● Exercise
With pictures removed, output every record below exactly as written.

Segment Start: Provided information

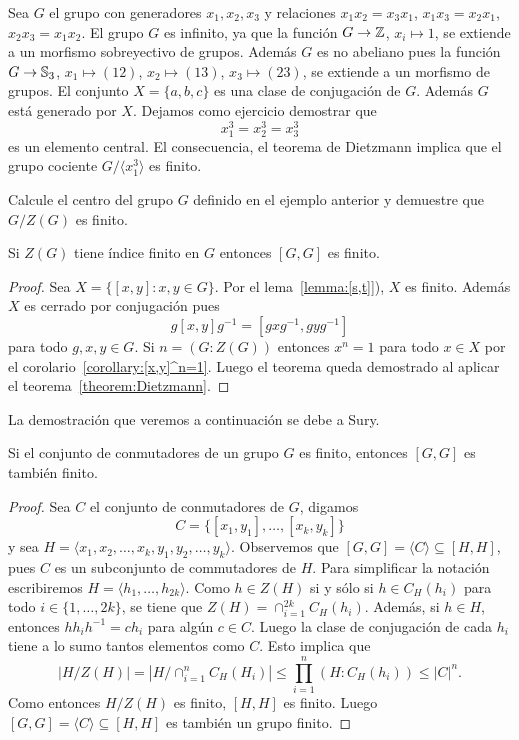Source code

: \begin{example}
Sea $G$ el grupo con generadores $x_1,x_2,x_3$ y relaciones $x_1x_2=x_3x_1$, $x_1x_3=x_2x_1$, $x_2x_3=x_1x_2$. 
El grupo $G$ es infinito, ya que la función 
$G\to\mathbb{Z}$, $x_i\mapsto 1$, se extiende a un morfismo sobreyectivo de grupos. Además $G$ es no abeliano
pues la función $G\to\mathbb{S}_3$, $x_1\mapsto (12)$, $x_2\mapsto (13)$, $x_3\mapsto (23)$, se extiende a un morfismo
de grupos. 
El conjunto
$X=\{a,b,c\}$ es una clase de conjugación de $G$. Además $G$ está generado por $X$. 
Dejamos como ejercicio demostrar que 
\[
x_1^3=x_2^3=x_3^3 
\]
es un elemento central. El consecuencia, el teorema de Dietzmann implica que
el grupo cociente $G/\langle x_1^3\rangle$ es finito. 
\end{example}

\begin{exercise}
Calcule el centro del grupo $G$ definido en el ejemplo anterior y demuestre que
$G/Z(G)$ es finito. 
\end{exercise}

\begin{theorem}[Schur]
	\label{theorem:Schur_commutador}
	Si $Z(G)$ tiene índice finito en $G$ entonces $[G,G]$ es finito.
\end{theorem}

\begin{proof}
	Sea $X=\{[x,y]:x,y\in G\}$. Por el lema~\ref{lemma:[s,t]}), $X$ es finito.
	Además $X$ es cerrado por conjugación pues
	\[
		g[x,y]g^{-1}=[gxg^{-1},gyg^{-1}]
	\]
	para todo $g,x,y\in G$. Si $n=(G:Z(G))$ entonces $x^n=1$ para todo $x\in X$
	por el corolario~\ref{corollary:[x,y]^n=1}. Luego el teorema queda demostrado 
	al aplicar el teorema~\ref{theorem:Dietzmann}.
\end{proof}

La demostración que veremos a continuación se debe a Sury. 

\begin{theorem}[Niroomand]
	Si el conjunto de conmutadores de un grupo $G$ es finito, entonces
	$[G,G]$ es también finito.
\end{theorem}

\begin{proof}
	Sea $C$ el conjunto de conmutadores de $G$, digamos 
	\[
	C=\{[x_1,y_1],\dots,[x_k,y_k]\}
	\]
	y sea $H=\langle x_1,x_2,\dots,x_k,y_1,y_2,\dots,y_k\rangle$. Observemos que
	$[G,G]=\langle C\rangle\subseteq [H,H]$, pues $C$ es un subconjunto de commutadores de $H$. 
	Para simplificar la notación escribiremos $H=\langle h_1,\dots,h_{2k}\rangle$. 
	Como $h\in Z(H)$ si y sólo si $h\in C_H(h_i)$ para todo
	$i\in\{1,\dots,2k\}$, se tiene que $Z(H)=\cap_{i=1}^{2k} C_H(h_i)$. Además, si
	$h\in H$, entonces $hh_ih^{-1}=ch_i$ para algún $c\in C$. Luego la clase de
	conjugación de cada $h_i$ tiene a lo sumo tantos elementos como $C$. Esto
	implica que
	\[
		|H/Z(H)|=|H/\cap_{i=1}^n C_H(H_i)|\leq\prod_{i=1}^n (H:C_H(h_i))\leq |C|^n.
	\]
	Como entonces $H/Z(H)$ es finito, $[H,H]$ es finito. Luego 
	$[G,G]=\langle C\rangle\subseteq [H,H]$ 
	es también un grupo finito.
\end{proof}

Segment End: Provided information

● Answer box
Source code

: \begin{example}
Sea $G$ el grupo con generadores $x_1,x_2,x_3$ y relaciones $x_1x_2=x_3x_1$, $x_1x_3=x_2x_1$, $x_2x_3=x_1x_2$. 
El grupo $G$ es infinito, ya que la función 
$G\to\mathbb{Z}$, $x_i\mapsto 1$, se extiende a un morfismo sobreyectivo de grupos. Además $G$ es no abeliano
pues la función $G\to\mathbb{S}_3$, $x_1\mapsto (12)$, $x_2\mapsto (13)$, $x_3\mapsto (23)$, se extiende a un morfismo
de grupos. 
El conjunto
$X=\{a,b,c\}$ es una clase de conjugación de $G$. Además $G$ está generado por $X$. 
Dejamos como ejercicio demostrar que 
\[
x_1^3=x_2^3=x_3^3 
\]
es un elemento central. El consecuencia, el teorema de Dietzmann implica que
el grupo cociente $G/\langle x_1^3\rangle$ es finito. 
\end{example}

\begin{exercise}
Calcule el centro del grupo $G$ definido en el ejemplo anterior y demuestre que
$G/Z(G)$ es finito. 
\end{exercise}

\begin{theorem}[Schur]
	\label{theorem:Schur_commutador}
	Si $Z(G)$ tiene índice finito en $G$ entonces $[G,G]$ es finito.
\end{theorem}

\begin{proof}
	Sea $X=\{[x,y]:x,y\in G\}$. Por el lema~\ref{lemma:[s,t]}), $X$ es finito.
	Además $X$ es cerrado por conjugación pues
	\[
		g[x,y]g^{-1}=[gxg^{-1},gyg^{-1}]
	\]
	para todo $g,x,y\in G$. Si $n=(G:Z(G))$ entonces $x^n=1$ para todo $x\in X$
	por el corolario~\ref{corollary:[x,y]^n=1}. Luego el teorema queda demostrado 
	al aplicar el teorema~\ref{theorem:Dietzmann}.
\end{proof}

La demostración que veremos a continuación se debe a Sury. 

\begin{theorem}[Niroomand]
	Si el conjunto de conmutadores de un grupo $G$ es finito, entonces
	$[G,G]$ es también finito.
\end{theorem}

\begin{proof}
	Sea $C$ el conjunto de conmutadores de $G$, digamos 
	\[
	C=\{[x_1,y_1],\dots,[x_k,y_k]\}
	\]
	y sea $H=\langle x_1,x_2,\dots,x_k,y_1,y_2,\dots,y_k\rangle$. Observemos que
	$[G,G]=\langle C\rangle\subseteq [H,H]$, pues $C$ es un subconjunto de commutadores de $H$. 
	Para simplificar la notación escribiremos $H=\langle h_1,\dots,h_{2k}\rangle$. 
	Como $h\in Z(H)$ si y sólo si $h\in C_H(h_i)$ para todo
	$i\in\{1,\dots,2k\}$, se tiene que $Z(H)=\cap_{i=1}^{2k} C_H(h_i)$. Además, si
	$h\in H$, entonces $hh_ih^{-1}=ch_i$ para algún $c\in C$. Luego la clase de
	conjugación de cada $h_i$ tiene a lo sumo tantos elementos como $C$. Esto
	implica que
	\[
		|H/Z(H)|=|H/\cap_{i=1}^n C_H(H_i)|\leq\prod_{i=1}^n (H:C_H(h_i))\leq |C|^n.
	\]
	Como entonces $H/Z(H)$ es finito, $[H,H]$ es finito. Luego 
	$[G,G]=\langle C\rangle\subseteq [H,H]$ 
	es también un grupo finito.
\end{proof}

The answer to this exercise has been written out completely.